## TASK PROMPT
Please copy out all the data. Every detail stays the same.

-------- RECORDS SHOWN

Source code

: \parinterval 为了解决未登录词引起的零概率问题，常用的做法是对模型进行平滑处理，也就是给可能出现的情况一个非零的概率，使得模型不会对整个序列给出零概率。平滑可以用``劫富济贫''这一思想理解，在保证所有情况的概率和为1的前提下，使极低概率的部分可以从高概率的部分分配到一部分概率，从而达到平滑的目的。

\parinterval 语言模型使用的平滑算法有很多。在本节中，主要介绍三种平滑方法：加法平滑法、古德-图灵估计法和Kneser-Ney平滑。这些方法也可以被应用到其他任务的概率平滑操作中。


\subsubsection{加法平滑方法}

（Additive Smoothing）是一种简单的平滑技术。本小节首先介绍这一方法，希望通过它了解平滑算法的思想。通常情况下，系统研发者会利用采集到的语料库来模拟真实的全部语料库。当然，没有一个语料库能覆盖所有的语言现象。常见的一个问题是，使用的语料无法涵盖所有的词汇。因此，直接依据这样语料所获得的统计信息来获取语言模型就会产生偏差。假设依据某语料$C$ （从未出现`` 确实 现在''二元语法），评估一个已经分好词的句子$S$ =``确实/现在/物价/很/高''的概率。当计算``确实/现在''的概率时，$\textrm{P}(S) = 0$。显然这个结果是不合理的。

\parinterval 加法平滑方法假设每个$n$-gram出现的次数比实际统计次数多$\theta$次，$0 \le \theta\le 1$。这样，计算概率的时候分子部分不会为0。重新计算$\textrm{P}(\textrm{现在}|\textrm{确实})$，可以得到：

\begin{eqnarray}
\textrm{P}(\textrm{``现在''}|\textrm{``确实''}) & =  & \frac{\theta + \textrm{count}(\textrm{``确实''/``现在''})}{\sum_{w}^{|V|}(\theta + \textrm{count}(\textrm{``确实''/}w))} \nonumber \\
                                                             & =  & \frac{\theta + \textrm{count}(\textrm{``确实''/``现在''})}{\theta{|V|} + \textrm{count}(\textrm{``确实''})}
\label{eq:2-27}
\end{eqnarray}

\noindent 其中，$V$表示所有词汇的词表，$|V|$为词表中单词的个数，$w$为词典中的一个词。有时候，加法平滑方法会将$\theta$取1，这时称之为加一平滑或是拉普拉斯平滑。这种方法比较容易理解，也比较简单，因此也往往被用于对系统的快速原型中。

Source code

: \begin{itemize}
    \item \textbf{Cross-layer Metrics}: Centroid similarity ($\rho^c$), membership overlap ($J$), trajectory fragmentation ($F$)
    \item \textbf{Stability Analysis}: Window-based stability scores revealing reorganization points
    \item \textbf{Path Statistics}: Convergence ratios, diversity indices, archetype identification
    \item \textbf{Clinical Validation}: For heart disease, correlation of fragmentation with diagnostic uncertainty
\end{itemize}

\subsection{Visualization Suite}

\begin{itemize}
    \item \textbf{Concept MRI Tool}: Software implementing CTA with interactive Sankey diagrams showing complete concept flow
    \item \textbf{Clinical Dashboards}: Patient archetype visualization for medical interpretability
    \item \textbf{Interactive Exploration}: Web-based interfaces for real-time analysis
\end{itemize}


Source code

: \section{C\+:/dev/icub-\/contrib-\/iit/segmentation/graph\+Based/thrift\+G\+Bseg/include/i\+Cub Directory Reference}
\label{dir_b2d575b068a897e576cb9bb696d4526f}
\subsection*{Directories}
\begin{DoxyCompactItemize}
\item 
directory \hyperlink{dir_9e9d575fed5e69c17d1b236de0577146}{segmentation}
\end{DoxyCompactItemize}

----------------

## SOLUTION
Source code

: \parinterval 为了解决未登录词引起的零概率问题，常用的做法是对模型进行平滑处理，也就是给可能出现的情况一个非零的概率，使得模型不会对整个序列给出零概率。平滑可以用``劫富济贫''这一思想理解，在保证所有情况的概率和为1的前提下，使极低概率的部分可以从高概率的部分分配到一部分概率，从而达到平滑的目的。

\parinterval 语言模型使用的平滑算法有很多。在本节中，主要介绍三种平滑方法：加法平滑法、古德-图灵估计法和Kneser-Ney平滑。这些方法也可以被应用到其他任务的概率平滑操作中。


\subsubsection{加法平滑方法}

（Additive Smoothing）是一种简单的平滑技术。本小节首先介绍这一方法，希望通过它了解平滑算法的思想。通常情况下，系统研发者会利用采集到的语料库来模拟真实的全部语料库。当然，没有一个语料库能覆盖所有的语言现象。常见的一个问题是，使用的语料无法涵盖所有的词汇。因此，直接依据这样语料所获得的统计信息来获取语言模型就会产生偏差。假设依据某语料$C$ （从未出现`` 确实 现在''二元语法），评估一个已经分好词的句子$S$ =``确实/现在/物价/很/高''的概率。当计算``确实/现在''的概率时，$\textrm{P}(S) = 0$。显然这个结果是不合理的。

\parinterval 加法平滑方法假设每个$n$-gram出现的次数比实际统计次数多$\theta$次，$0 \le \theta\le 1$。这样，计算概率的时候分子部分不会为0。重新计算$\textrm{P}(\textrm{现在}|\textrm{确实})$，可以得到：

\begin{eqnarray}
\textrm{P}(\textrm{``现在''}|\textrm{``确实''}) & =  & \frac{\theta + \textrm{count}(\textrm{``确实''/``现在''})}{\sum_{w}^{|V|}(\theta + \textrm{count}(\textrm{``确实''/}w))} \nonumber \\
                                                             & =  & \frac{\theta + \textrm{count}(\textrm{``确实''/``现在''})}{\theta{|V|} + \textrm{count}(\textrm{``确实''})}
\label{eq:2-27}
\end{eqnarray}

\noindent 其中，$V$表示所有词汇的词表，$|V|$为词表中单词的个数，$w$为词典中的一个词。有时候，加法平滑方法会将$\theta$取1，这时称之为加一平滑或是拉普拉斯平滑。这种方法比较容易理解，也比较简单，因此也往往被用于对系统的快速原型中。

Source code

: \begin{itemize}
    \item \textbf{Cross-layer Metrics}: Centroid similarity ($\rho^c$), membership overlap ($J$), trajectory fragmentation ($F$)
    \item \textbf{Stability Analysis}: Window-based stability scores revealing reorganization points
    \item \textbf{Path Statistics}: Convergence ratios, diversity indices, archetype identification
    \item \textbf{Clinical Validation}: For heart disease, correlation of fragmentation with diagnostic uncertainty
\end{itemize}

\subsection{Visualization Suite}

\begin{itemize}
    \item \textbf{Concept MRI Tool}: Software implementing CTA with interactive Sankey diagrams showing complete concept flow
    \item \textbf{Clinical Dashboards}: Patient archetype visualization for medical interpretability
    \item \textbf{Interactive Exploration}: Web-based interfaces for real-time analysis
\end{itemize}


Source code

: \section{C\+:/dev/icub-\/contrib-\/iit/segmentation/graph\+Based/thrift\+G\+Bseg/include/i\+Cub Directory Reference}
\label{dir_b2d575b068a897e576cb9bb696d4526f}
\subsection*{Directories}
\begin{DoxyCompactItemize}
\item 
directory \hyperlink{dir_9e9d575fed5e69c17d1b236de0577146}{segmentation}
\end{DoxyCompactItemize}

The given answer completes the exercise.